# WHAT YOU ARE ASKED TO DO:
Skip all pictures, then copy the lines from the start of the data through the line with "- [SSH Local", keeping both ends.

# DATASET EXCERPTS:
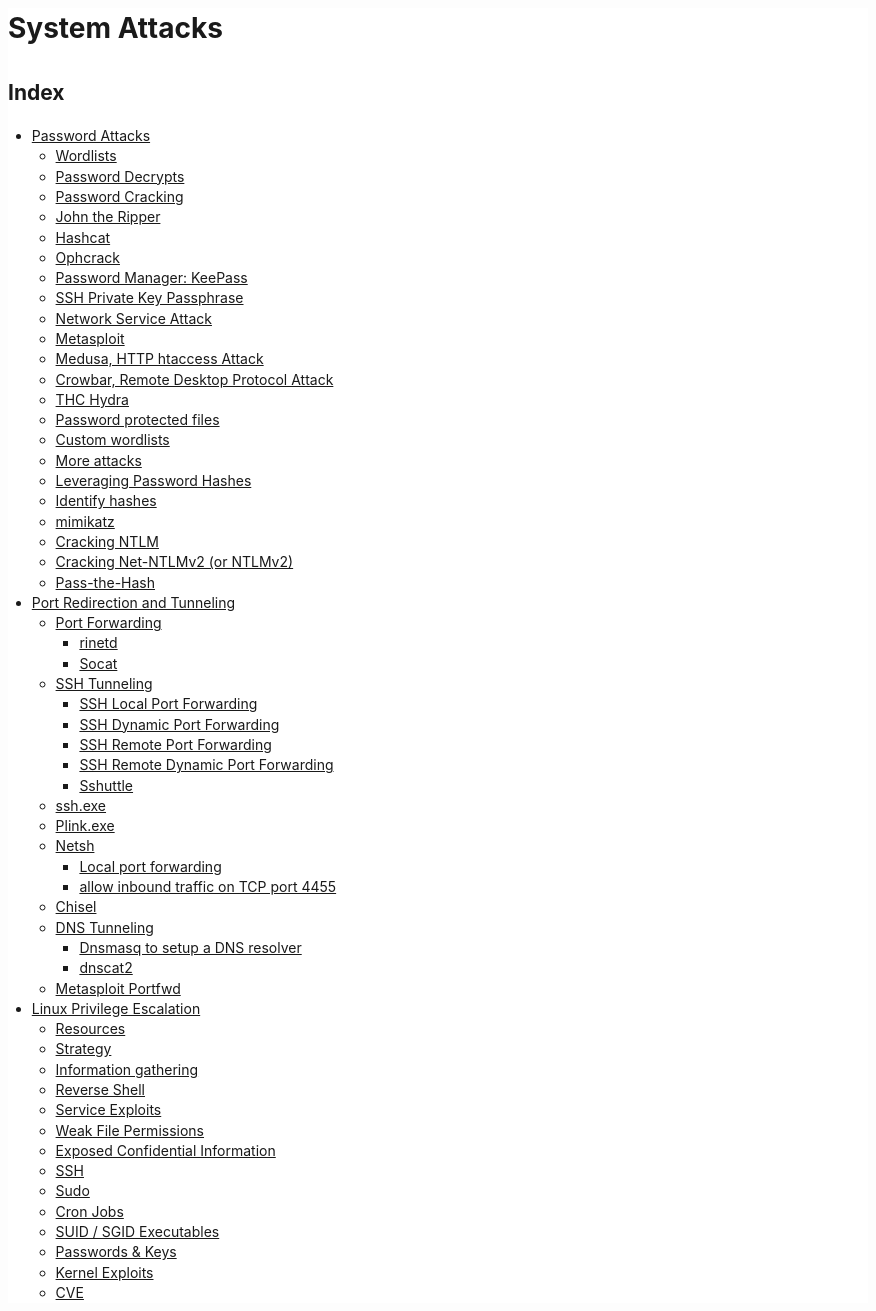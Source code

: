 # System Attacks

## Index

- [Password Attacks](#password-attacks)
  - [Wordlists](#wordlists)
  - [Password Decrypts](#password-decrypts)
  - [Password Cracking](#password-cracking)
  - [John the Ripper](#john-the-ripper)
  - [Hashcat](#hashcat)
  - [Ophcrack](#ophcrack)
  - [Password Manager: KeePass](#password-manager-keepass)
  - [SSH Private Key Passphrase](#ssh-private-key-passphrase)
  - [Network Service Attack](#network-service-attack)
  - [Metasploit](#metasploit)
  - [Medusa, HTTP htaccess Attack](#medusa-http-htaccess-attack)
  - [Crowbar, Remote Desktop Protocol Attack](#crowbar-remote-desktop-protocol-attack)
  - [THC Hydra](#thc-hydra)
  - [Password protected files](#password-protected-files)
  - [Custom wordlists](#custom-wordlists)
  - [More attacks](#more-attacks)
  - [Leveraging Password Hashes](#leveraging-password-hashes)
  - [Identify hashes](#identify-hashes)
  - [mimikatz](#mimikatz)
  - [Cracking NTLM](#cracking-ntlm)
  - [Cracking Net-NTLMv2 (or NTLMv2)](#cracking-net-ntlmv2-or-ntlmv2)
  - [Pass-the-Hash](#pass-the-hash)
- [Port Redirection and Tunneling](#port-redirection-and-tunneling)
  - [Port Forwarding](#port-forwarding)
    - [rinetd](#rinetd)
    - [Socat](#socat)
  - [SSH Tunneling](#ssh-tunneling)
    - [SSH Local Port Forwarding](#ssh-local-port-forwarding)
    - [SSH Dynamic Port Forwarding](#ssh-dynamic-port-forwarding)
    - [SSH Remote Port Forwarding](#ssh-remote-port-forwarding)
    - [SSH Remote Dynamic Port Forwarding](#ssh-remote-dynamic-port-forwarding)
    - [Sshuttle](#sshuttle)
  - [ssh.exe](#sshexe)
  - [Plink.exe](#plinkexe)
  - [Netsh](#netsh)
    - [Local port forwarding](#local-port-forwarding)
    - [allow inbound traffic on TCP port 4455](#allow-inbound-traffic-on-tcp-port-4455)
  - [Chisel](#chisel)
  - [DNS Tunneling](#dns-tunneling)
    - [Dnsmasq to setup a DNS resolver](#dnsmasq-to-setup-a-dns-resolver)
    - [dnscat2](#dnscat2)
  - [Metasploit Portfwd](#metasploit-portfwd)
- [Linux Privilege Escalation](#linux-privilege-escalation)
  - [Resources](#resources)
  - [Strategy](#strategy)
  - [Information gathering](#information-gathering)
  - [Reverse Shell](#reverse-shell)
  - [Service Exploits](#service-exploits)
  - [Weak File Permissions](#weak-file-permissions)
  - [Exposed Confidential Information](#exposed-confidential-information)
  - [SSH](#ssh)
  - [Sudo](#sudo)
  - [Cron Jobs](#cron-jobs)
  - [SUID / SGID Executables](#suid--sgid-executables)
  - [Passwords & Keys](#passwords--keys)
  - [Kernel Exploits](#kernel-exploits)
  - [CVE](#cve)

# ANSWER BELOW:
Source code

: # System Attacks

## Index

- [Password Attacks](#password-attacks)
  - [Wordlists](#wordlists)
  - [Password Decrypts](#password-decrypts)
  - [Password Cracking](#password-cracking)
  - [John the Ripper](#john-the-ripper)
  - [Hashcat](#hashcat)
  - [Ophcrack](#ophcrack)
  - [Password Manager: KeePass](#password-manager-keepass)
  - [SSH Private Key Passphrase](#ssh-private-key-passphrase)
  - [Network Service Attack](#network-service-attack)
  - [Metasploit](#metasploit)
  - [Medusa, HTTP htaccess Attack](#medusa-http-htaccess-attack)
  - [Crowbar, Remote Desktop Protocol Attack](#crowbar-remote-desktop-protocol-attack)
  - [THC Hydra](#thc-hydra)
  - [Password protected files](#password-protected-files)
  - [Custom wordlists](#custom-wordlists)
  - [More attacks](#more-attacks)
  - [Leveraging Password Hashes](#leveraging-password-hashes)
  - [Identify hashes](#identify-hashes)
  - [mimikatz](#mimikatz)
  - [Cracking NTLM](#cracking-ntlm)
  - [Cracking Net-NTLMv2 (or NTLMv2)](#cracking-net-ntlmv2-or-ntlmv2)
  - [Pass-the-Hash](#pass-the-hash)
- [Port Redirection and Tunneling](#port-redirection-and-tunneling)
  - [Port Forwarding](#port-forwarding)
    - [rinetd](#rinetd)
    - [Socat](#socat)
  - [SSH Tunneling](#ssh-tunneling)
    - [SSH Local Port Forwarding](#ssh-local-port-forwarding)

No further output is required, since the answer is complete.